• **Your instructions**:
Output all of the records again, exactly as written.

[Start of Attachment]

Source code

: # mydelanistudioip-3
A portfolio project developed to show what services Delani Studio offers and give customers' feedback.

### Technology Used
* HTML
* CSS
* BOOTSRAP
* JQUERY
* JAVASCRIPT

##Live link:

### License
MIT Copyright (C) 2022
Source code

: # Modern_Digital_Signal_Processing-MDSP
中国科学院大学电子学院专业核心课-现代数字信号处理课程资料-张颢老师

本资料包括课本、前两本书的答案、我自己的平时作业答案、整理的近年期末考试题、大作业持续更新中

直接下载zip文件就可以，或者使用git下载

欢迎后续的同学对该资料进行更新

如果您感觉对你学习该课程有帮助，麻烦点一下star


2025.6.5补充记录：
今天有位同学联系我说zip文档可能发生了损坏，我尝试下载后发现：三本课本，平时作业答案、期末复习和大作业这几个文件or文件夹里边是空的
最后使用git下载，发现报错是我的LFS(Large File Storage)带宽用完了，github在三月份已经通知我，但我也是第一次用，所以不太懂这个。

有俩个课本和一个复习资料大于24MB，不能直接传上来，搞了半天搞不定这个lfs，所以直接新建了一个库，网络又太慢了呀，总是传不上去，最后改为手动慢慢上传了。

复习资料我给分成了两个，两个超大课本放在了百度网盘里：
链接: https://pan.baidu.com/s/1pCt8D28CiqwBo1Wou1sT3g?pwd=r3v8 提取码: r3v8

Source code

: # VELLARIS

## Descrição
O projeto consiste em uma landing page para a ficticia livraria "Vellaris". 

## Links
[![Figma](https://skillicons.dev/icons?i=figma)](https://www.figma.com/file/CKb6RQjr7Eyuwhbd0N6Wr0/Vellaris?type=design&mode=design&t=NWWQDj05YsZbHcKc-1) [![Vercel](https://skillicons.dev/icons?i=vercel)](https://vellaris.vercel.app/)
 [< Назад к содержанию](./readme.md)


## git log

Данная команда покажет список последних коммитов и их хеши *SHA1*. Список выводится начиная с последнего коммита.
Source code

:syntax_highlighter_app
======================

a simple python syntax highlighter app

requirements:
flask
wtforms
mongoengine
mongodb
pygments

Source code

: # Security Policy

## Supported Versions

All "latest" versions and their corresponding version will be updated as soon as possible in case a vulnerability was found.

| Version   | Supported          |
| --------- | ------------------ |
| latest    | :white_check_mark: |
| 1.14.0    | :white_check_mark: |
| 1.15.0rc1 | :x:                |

[End of Attachment]

• **Task result**:
Source code

: # mydelanistudioip-3
A portfolio project developed to show what services Delani Studio offers and give customers' feedback.

### Technology Used
* HTML
* CSS
* BOOTSRAP
* JQUERY
* JAVASCRIPT

##Live link:

### License
MIT Copyright (C) 2022
Source code

: # Modern_Digital_Signal_Processing-MDSP
中国科学院大学电子学院专业核心课-现代数字信号处理课程资料-张颢老师

本资料包括课本、前两本书的答案、我自己的平时作业答案、整理的近年期末考试题、大作业持续更新中

直接下载zip文件就可以，或者使用git下载

欢迎后续的同学对该资料进行更新

如果您感觉对你学习该课程有帮助，麻烦点一下star


2025.6.5补充记录：
今天有位同学联系我说zip文档可能发生了损坏，我尝试下载后发现：三本课本，平时作业答案、期末复习和大作业这几个文件or文件夹里边是空的
最后使用git下载，发现报错是我的LFS(Large File Storage)带宽用完了，github在三月份已经通知我，但我也是第一次用，所以不太懂这个。

有俩个课本和一个复习资料大于24MB，不能直接传上来，搞了半天搞不定这个lfs，所以直接新建了一个库，网络又太慢了呀，总是传不上去，最后改为手动慢慢上传了。

复习资料我给分成了两个，两个超大课本放在了百度网盘里：
链接: https://pan.baidu.com/s/1pCt8D28CiqwBo1Wou1sT3g?pwd=r3v8 提取码: r3v8

Source code

: # VELLARIS

## Descrição
O projeto consiste em uma landing page para a ficticia livraria "Vellaris". 

## Links
[![Figma](https://skillicons.dev/icons?i=figma)](https://www.figma.com/file/CKb6RQjr7Eyuwhbd0N6Wr0/Vellaris?type=design&mode=design&t=NWWQDj05YsZbHcKc-1) [![Vercel](https://skillicons.dev/icons?i=vercel)](https://vellaris.vercel.app/)
 [< Назад к содержанию](./readme.md)


## git log

Данная команда покажет список последних коммитов и их хеши *SHA1*. Список выводится начиная с последнего коммита.
Source code

:syntax_highlighter_app
======================

a simple python syntax highlighter app

requirements:
flask
wtforms
mongoengine
mongodb
pygments

Source code

: # Security Policy

## Supported Versions

All "latest" versions and their corresponding version will be updated as soon as possible in case a vulnerability was found.

| Version   | Supported          |
| --------- | ------------------ |
| latest    | :white_check_mark: |
| 1.14.0    | :white_check_mark: |
| 1.15.0rc1 | :x:                |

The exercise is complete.